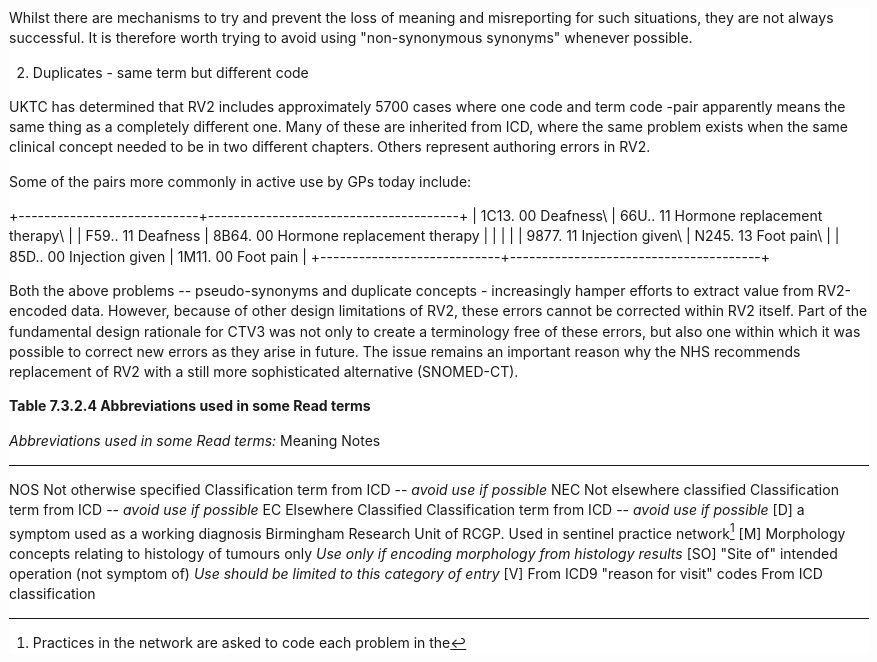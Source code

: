 Whilst there are mechanisms to try and prevent the loss of meaning and
misreporting for such situations, they are not always successful. It is
therefore worth trying to avoid using "non-synonymous synonyms" whenever
possible.

2.  Duplicates - same term but different code

UKTC has determined that RV2 includes approximately 5700 cases where one
code and term code -pair apparently means the same thing as a completely
different one. Many of these are inherited from ICD, where the same
problem exists when the same clinical concept needed to be in two
different chapters. Others represent authoring errors in RV2.

Some of the pairs more commonly in active use by GPs today include:

+----------------------------+---------------------------------------+
| 1C13. 00 Deafness\         | 66U.. 11 Hormone replacement therapy\ |
| F59.. 11 Deafness          | 8B64. 00 Hormone replacement therapy  |
|                            |                                       |
| 9877\. 11 Injection given\ | N245. 13 Foot pain\                   |
| 85D.. 00 Injection given   | 1M11. 00 Foot pain                    |
+----------------------------+---------------------------------------+

Both the above problems -- pseudo-synonyms and duplicate concepts -
increasingly hamper efforts to extract value from RV2-encoded data.
However, because of other design limitations of RV2, these errors cannot
be corrected within RV2 itself. Part of the fundamental design rationale
for CTV3 was not only to create a terminology free of these errors, but
also one within which it was possible to correct new errors as they
arise in future. The issue remains an important reason why the NHS
recommends replacement of RV2 with a still more sophisticated
alternative (SNOMED-CT).

**Table 7.3.2.4 Abbreviations used in some Read terms**

  *Abbreviations used in some Read terms:*   Meaning                                                     Notes
  ------------------------------------------ ----------------------------------------------------------- -------------------------------------------------------------------------
  NOS                                        Not otherwise specified                                     Classification term from ICD -- *avoid use if possible*
  NEC                                        Not elsewhere classified                                    Classification term from ICD -- *avoid use if possible*
  EC                                         Elsewhere Classified                                        Classification term from ICD -- *avoid use if possible*
  \[D\]                                      a symptom used as a working diagnosis                       Birmingham Research Unit of RCGP. Used in sentinel practice network[^5]
  \[M\]                                      Morphology concepts relating to histology of tumours only   *Use only if encoding morphology from histology results*
  \[SO\]                                     "Site of" intended operation (not symptom of)               *Use should be limited to this category of entry*
  \[V\]                                      From ICD9 "reason for visit" codes                          From ICD classification


[^1]: Source: [The Health Improvement Network](http://www.thin-uk.com/)
[^2]: JCG 20
[^3]: These are the \[D\] codes used to record uncertain diagnoses in
[^4]: Actually, in practice, all synonym term codes used in the official
[^5]: Practices in the network are asked to code each problem in the
[^6]: NB CTV3 proper include hundreds of thousands of codes beginning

WORK INSTRUCTIONS: Everything above from the line containing "9877\. 11 Injection" down to the line containing "also one within" is to be transcribed exactly, with both of those lines included and nothing else added.

SOLUTION:
| 9877\. 11 Injection given\ | N245. 13 Foot pain\                   |
| 85D.. 00 Injection given   | 1M11. 00 Foot pain                    |
+----------------------------+---------------------------------------+

Both the above problems -- pseudo-synonyms and duplicate concepts -
increasingly hamper efforts to extract value from RV2-encoded data.
However, because of other design limitations of RV2, these errors cannot
be corrected within RV2 itself. Part of the fundamental design rationale
for CTV3 was not only to create a terminology free of these errors, but
also one within which it was possible to correct new errors as they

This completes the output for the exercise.